The ruling came right before the tribe celebrated its National Holiday over the Labor Day weekend. Cherokee Freedmen marched in the parade on Saturday and Chief Bill John Baker called for "healing" in the wake of the decision.
"We are strong. We are resilient. We are the descendants of Cherokees who endured unimaginable hardships," Baker said in his State of the Nation address on Saturday. "Our Freedmen brothers and sisters made that Trail of Tears journey with us."
"We are taking steps to begin the healing for all parties," Baker added. "It has gone on far too long, inflicted too much pain upon too many people and caused too much division within our own communities."
"Let the healing begin so together we can move forward to a better future," he said.
Later during the National Holiday, Baker welcomed Marilyn Vann, one of the plaintiffs in the litigation and the president of the Descendants of the Freedmen of the Five Civilized Tribes Association, and other Freedmen to a worship service on Sunday.
And in another development, the Cherokee Nation Supreme Court confirmed that Freedmen citizens can run and hold tribal office.
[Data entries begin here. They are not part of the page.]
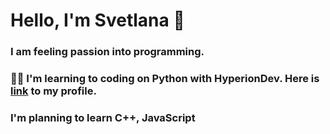 # Hello, I'm Svetlana 👋

### I am feeling passion into programming.
### :woman_student: I'm learning to coding on Python with HyperionDev. Here is [link](https://www.hyperiondev.com/portfolio/107607/) to my profile.
### I'm planning to learn  C++, JavaScript


<!--
**svshmeleva/svshmeleva** is a ✨ _special_ ✨ repository because its `README.md` (this file) appears on your GitHub profile.

Here are some ideas to get you started:

- 🔭 I’m currently working on ...
- 🌱 I’m currently learning ...
- 👯 I’m looking to collaborate on ...
- 🤔 I’m looking for help with ...
- 💬 Ask me about ...
- 📫 How to reach me: ...
- 😄 Pronouns: ...
- ⚡ Fun fact: ...
-->
 
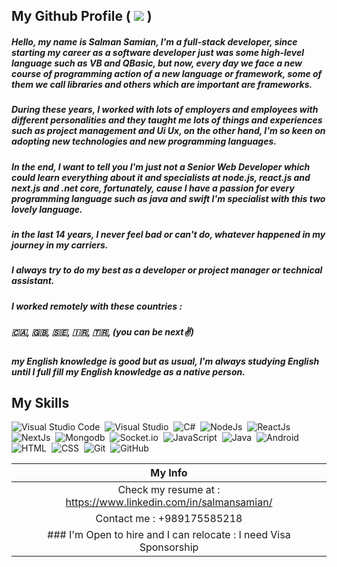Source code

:## My Github Profile (  ![](https://hit.yhype.me/github/profile?user_id=4800349) )

##### Hello, my name is Salman Samian, I'm a full-stack developer, since starting my career as a software developer just was some high-level language such as VB and QBasic, but now, every day we face a new course of programming action of a new language or framework, some of them we call libraries and others which are important are frameworks.

##### During these years, I worked with lots of employers and employees with different personalities and they taught me lots of things and experiences such as project management and Ui Ux, on the other hand, I'm so keen on adopting new technologies and new programming languages.

##### In the end, I want to tell you I'm just not a Senior Web Developer which could learn everything about it and specialists at node.js, react.js and next.js and .net core, fortunately, cause I have a passion for every programming language such as java and swift I'm specialist with this two lovely language. 

##### in the last 14 years, I never feel bad or can't do, whatever happened in my journey in my carriers.

##### I always try to do my best as a developer or project manager or technical assistant.

##### I worked remotely with these countries :
##### 🇨🇦, 🇬🇧, 🇸🇪, 🇮🇷, 🇹🇷, (you can be next✌)
##### my English knowledge is good but as usual, I'm always studying English until I full fill my English knowledge as a native person.   	



## My Skills

![Visual Studio Code](https://img.shields.io/badge/-Visual%20Studio%20Code-05122A?style=for-the-badge&logo=visual-studio-code&logoColor=007ACC)&nbsp;
![Visual Studio](https://img.shields.io/badge/-Visual%20Studio-05122A?style=for-the-badge&logo=visual-studio&logoColor=007ACC)&nbsp;
![C#](https://img.shields.io/badge/-CSharp-05122A?style=for-the-badge&logo=csharp)&nbsp;
![NodeJs](https://img.shields.io/badge/-NodeJs-05122A?style=for-the-badge&logo=node.js)&nbsp;
![ReactJs](https://img.shields.io/badge/-ReactJs-05122A?style=for-the-badge&logo=React)&nbsp;
![NextJs](https://img.shields.io/badge/-NextJs-05122A?style=for-the-badge&logo=Next.js)&nbsp;
![Mongodb](https://img.shields.io/badge/-Mongodb-05122A?style=for-the-badge&logo=Mongodb)&nbsp;
![Socket.io](https://img.shields.io/badge/-Socket.io-05122A?style=for-the-badge&logo=Socket.io)&nbsp;
![JavaScript](https://img.shields.io/badge/-JavaScript-05122A?style=for-the-badge&logo=javascript)&nbsp;
![Java](https://img.shields.io/badge/-Java-05122A?style=for-the-badge&logo=Java&logoColor=FFA518)&nbsp;
![Android](https://img.shields.io/badge/-Android-05122A?style=for-the-badge&logo=Android&logoColor=FFA518)&nbsp;
![HTML](https://img.shields.io/badge/-HTML-05122A?style=for-the-badge&logo=HTML5)&nbsp;
![CSS](https://img.shields.io/badge/-CSS-05122A?style=for-the-badge&logo=CSS3&logoColor=1572B6)&nbsp;
![Git](https://img.shields.io/badge/-Git-05122A?style=for-the-badge&logo=git)&nbsp;
![GitHub](https://img.shields.io/badge/-GitHub-05122A?style=for-the-badge&logo=github)&nbsp;






|My Info   	|
|:-:	|
|Check my resume at : https://www.linkedin.com/in/salmansamian/   	|
|Contact me : +989175585218   	|
| ### I'm Open to hire and I can relocate : I need Visa Sponsorship   	|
A preliminary injunction was issued on Friday to ensure the tribe complies with the federal ruling.
The injunction makes clear that the 2007 constitutional provisions which singled out the Freedmen are not valid within the Cherokee Nation because they violate the 1866 treaty. The Bureau of Indian Affairs had never accepted the changes because of the Freedmen issue.
The number of Freedmen eligible for Cherokee citizenship is unknown. Some estimates have ranged as high as the tens of thousands.
Cherokee citizenship is traced to the Dawes Roll. Freedmen descendants can enroll so long as their ancestor appears on the so-called Wallace Roll of Cherokee Freedmen.